Every line with the string "rmarkdownfootnote" in it belongs in your answer, so copy them all from the data.

Exercise data Block Start

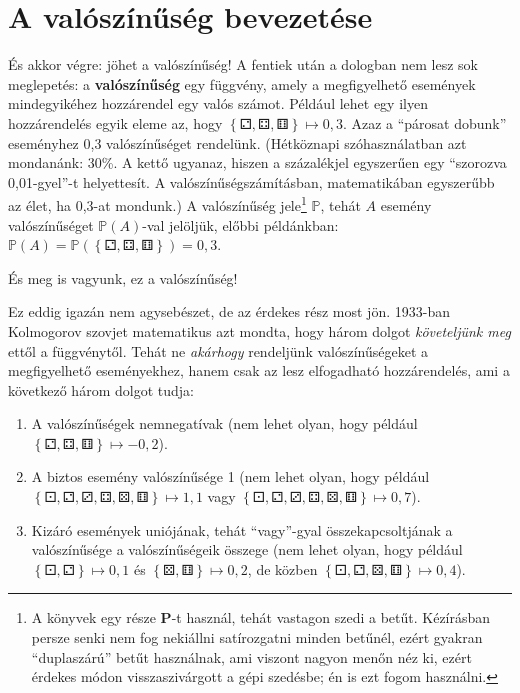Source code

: \documentclass[magyar,]{book}
\providecommand{\tightlist}{%
  \setlength{\itemsep}{0pt}\setlength{\parskip}{0pt}}
\let\rmarkdownfootnote\footnote%
\def\footnote{\protect\rmarkdownfootnote}
\begin{document}
\hypertarget{a-valuxf3szuxednux171suxe9g-bevezetuxe9se}{%
\section{A valószínűség bevezetése}\label{a-valuxf3szuxednux171suxe9g-bevezetuxe9se}}

És akkor végre: jöhet a valószínűség! A fentiek után a dologban nem lesz sok meglepetés: a \textbf{valószínűség} egy függvény, amely a megfigyelhető események mindegyikéhez hozzárendel egy valós számot. Például lehet egy ilyen hozzárendelés egyik eleme az, hogy \(\left\{⚁,⚃,⚅\right\}\mapsto0,\!3\). Azaz a \enquote{párosat dobunk} eseményhez 0,3 valószínűséget rendelünk. (Hétköznapi szóhasználatban azt mondanánk: 30\%. A kettő ugyanaz, hiszen a százalékjel egyszerűen egy \enquote{szorozva 0,01-gyel}-t helyettesít. A valószínűségszámításban, matematikában egyszerűbb az élet, ha 0,3-at mondunk.) A valószínűség jele\footnote{A könyvek egy része \(\mathbf{P}\)-t használ, tehát vastagon szedi a betűt. Kézírásban persze senki nem fog nekiállni satírozgatni minden betűnél, ezért gyakran \enquote{duplaszárú} betűt használnak, ami viszont nagyon menőn néz ki, ezért érdekes módon visszaszivárgott a gépi szedésbe; én is ezt fogom használni.} \(\mathbb{P}\), tehát \(A\) esemény valószínűséget \(\mathbb{P}\left(A\right)\)-val jelöljük, előbbi példánkban: \(\mathbb{P}\left(A\right)=\mathbb{P}\left(\left\{⚁,⚃,⚅\right\}\right)=0,\!3\).

És meg is vagyunk, ez a valószínűség!

Ez eddig igazán nem agysebészet, de az érdekes rész most jön. 1933-ban Kolmogorov szovjet matematikus azt mondta, hogy három dolgot \emph{követeljünk meg} ettől a függvénytől. Tehát ne \emph{akárhogy} rendeljünk valószínűségeket a megfigyelhető eseményekhez, hanem csak az lesz elfogadható hozzárendelés, ami a következő három dolgot tudja:

\begin{enumerate}
\def\labelenumi{\arabic{enumi}.}
\tightlist
\item
  A valószínűségek nemnegatívak (nem lehet olyan, hogy például \(\left\{⚁,⚃,⚅\right\}\mapsto- 0,\!2\)).
\item
  A biztos esemény valószínűsége 1 (nem lehet olyan, hogy például \(\left\{⚀,⚁,⚂,⚃,⚄,⚅\right\}\mapsto 1,\!1\) vagy \(\left\{⚀,⚁,⚂,⚃, ⚄ ,⚅ \right\}\mapsto 0,\!7\)).
\item
  Kizáró események uniójának, tehát \enquote{vagy}-gyal összekapcsoltjának a valószínűsége a valószínűségeik összege (nem lehet olyan, hogy például \(\left\{⚀,⚁\right\}\mapsto 0,\!1\) és \(\left\{⚄,⚅\right\}\mapsto 0,\!2\), de közben \(\left\{⚀,⚁,⚄,⚅\right\}\mapsto 0,\!4\)).
\end{enumerate}
\end{document}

Exercise data Block End

Result for this exercise:
\let\rmarkdownfootnote\footnote%
\def\footnote{\protect\rmarkdownfootnote}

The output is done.